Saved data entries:
....................

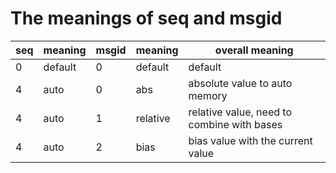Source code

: # The meanings of seq and msgid

| seq | meaning | msgid | meaning | overall meaning |
----|----|----|----|----
|  0  | default |   0   | default |    default      |
|  4  |  auto   |   0   |  abs    | absolute value to auto memory|
|  4  |  auto   |   1   | relative| relative value, need to combine with bases|
|  4  |  auto   |   2   |  bias   | bias value with the current value|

....................

Copy all the records word for word and keep the pictures out.

Source code

: # The meanings of seq and msgid

| seq | meaning | msgid | meaning | overall meaning |
----|----|----|----|----
|  0  | default |   0   | default |    default      |
|  4  |  auto   |   0   |  abs    | absolute value to auto memory|
|  4  |  auto   |   1   | relative| relative value, need to combine with bases|
|  4  |  auto   |   2   |  bias   | bias value with the current value|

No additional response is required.